← Back to context

Comment by af78

2 days ago

One I can think of is simplicity. No need to worry about what the type of the string should be (size_t?) or where it should be stored. Just pass around a pointer. Pointers fit the size of a CPU register most of the time. Though in my opinion the drawbacks (O(N) performance, NUL forbidden etc.) outweigh this benefit we are stuck. Many kernel interfaces like open, getdents etc. assume NUL-terminated strings, therefore any low-level language or library has to support them.
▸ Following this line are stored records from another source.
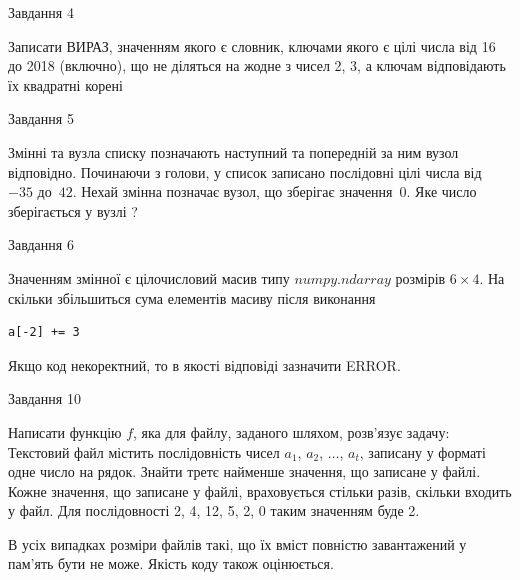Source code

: \documentclass[12pt, ukrainian]{article}
\begin{document}
{               
{\begin{center}Завдання {4}\end{center}}
\vspace{-6mm}
Записати ВИРАЗ, значенням якого є словник, ключами якого є цілі числа від 16 до 2018 (включно), що не діляться на жодне з чисел 2, 3, а ключам відповідають їх квадратні корені\par

\vspace{10mm}
               
{\begin{center}Завдання {5}\end{center}}
\vspace{-6mm}
Змінні  та  вузла списку позначають наступний та попередній за ним вузол відповідно. Починаючи з голови, у список записано послідовні цілі числа від~$-35$ до~$42$. Нехай змінна  позначає вузол, що зберігає значення~$0$.
Яке число зберігається у вузлі  ?\par

               
{\begin{center}Завдання {6}\end{center}}
\vspace{-6mm}
Значенням змінної  є цілочисловий масив типу $numpy.ndarray$ розмірів $6{\times}4$. На скільки збільшиться сума елементів масиву  після виконання
\begin{verbatim}
a[-2] += 3
\end{verbatim}


Якщо код некоректний, то в якості відповіді зазначити ERROR.\par

               
{\begin{center}Завдання {10}\end{center}}
\vspace{-6mm}

Написати функцію $f$, яка для файлу, заданого шляхом, розв’язує задачу:\\ Текстовий файл містить послідовність чисел $a_1$, $a_2$, $\ldots$, $a_t$, записану у форматі одне число на рядок. Знайти третє найменше значення, що записане у файлі. Кожне значення, що записане у файлі, враховується стільки разів, скільки входить у файл. Для послідовності 2, 4, 12, 5, 2, 0 таким значенням буде 2.

В усіх випадках розміри файлів такі, що їх вміст повністю завантажений у пам'ять бути не може. Якість коду також оцінюється.



}
\end{document}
But (i32 length, byte[] data) is as complex as (byte[] data, '\0'), its two-parts anyway. Of course it allows potentially for very long strings at the cost of just a single byte spent as a terminator. Beside the rarity of such a case, the "space savings" might play a role on a PDP11, or on a Z80, but not on any of the modern architectures that need structures aligned to 32 or even 64 bit boundary. The efficiency and security costs far outweigh any savings is space or simplicity (heh) of processing.

Null-terminated strings are the other billion-dollar mistake, along with the original NULL.

  • Arrays as glorified pointers were the mistake. Null terminated strings are a natural result of that design choice.

    Null pointers however were not a mistake, despite how popular slandering them has become. A reasonable case can be made that any modern language should enforce null checks (and bound checks, and ...) or at the least provide them by default but that is neither here nor there as far as C is concerned.

    • Tony Hoare himself called NULL a mistake. But the problem is not in the ability to set a pointer to a null value, of course. The problem is that all pointers are nullable, and there's no way to statically enforce their being non-null. I wonder how feasible data flow analysis would be in 1969 though.